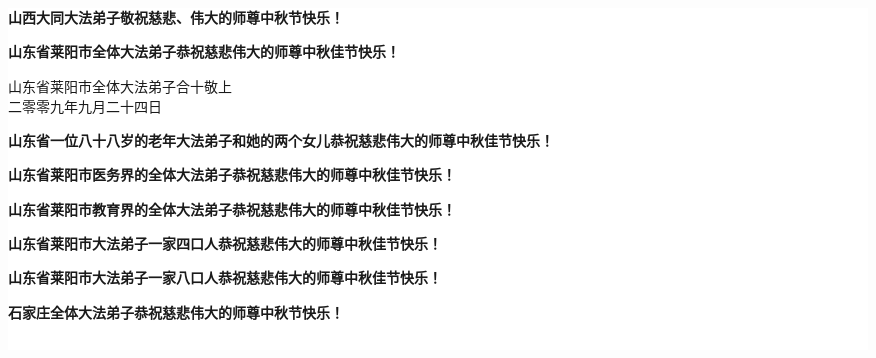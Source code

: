  </p>
 <p>
  <b>
   山西大同大法弟子敬祝慈悲、伟大的师尊中秋节快乐！
  </b>
 </p>
 <p>
  <b>
   山东省莱阳市全体大法弟子恭祝慈悲伟大的师尊中秋佳节快乐！
  </b>
 </p>
 <p>
  山东省莱阳市全体大法弟子合十敬上
  <br/>
  二零零九年九月二十四日
 </p>
 <p>
  <b>
   山东省一位八十八岁的老年大法弟子和她的两个女儿恭祝慈悲伟大的师尊中秋佳节快乐！
  </b>
 </p>
 <p>
  <b>
   山东省莱阳市医务界的全体大法弟子恭祝慈悲伟大的师尊中秋佳节快乐！
  </b>
 </p>
 <p>
  <b>
   山东省莱阳市教育界的全体大法弟子恭祝慈悲伟大的师尊中秋佳节快乐！
  </b>
 </p>
 <p>
  <b>
   山东省莱阳市大法弟子一家四口人恭祝慈悲伟大的师尊中秋佳节快乐！
  </b>
 </p>
 <p>
  <b>
   山东省莱阳市大法弟子一家八口人恭祝慈悲伟大的师尊中秋佳节快乐！
  </b>
 </p>
 <p>
  <b>
   石家庄全体大法弟子恭祝慈悲伟大的师尊中秋节快乐！
  </b>
  <br/>
  
 </p>
 <div style="line-height: 90%; text-align: center;">
  <ok href=" https://i.epochtimes.com/assets/uploads/2009/10/910021231201500.jpg" rel="noreferrer noopener" target="_blank">
   <img alt="" class="size-medium wp-image-7587968" src="https://i.epochtimes.com/assets/uploads/2009/10/910021231201500.jpg" title=""/>
  </ok>
  <br/>
  <span class="bn12">
  </span>
 </div>
 <p>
--------------------------------
--- Exercise details ---
Find every line in the records that uses the string "uploads", then copy it.

--- Written answer ---
  <ok href=" https://i.epochtimes.com/assets/uploads/2009/10/910021231201500.jpg" rel="noreferrer noopener" target="_blank">
   <img alt="" class="size-medium wp-image-7587968" src="https://i.epochtimes.com/assets/uploads/2009/10/910021231201500.jpg" title=""/>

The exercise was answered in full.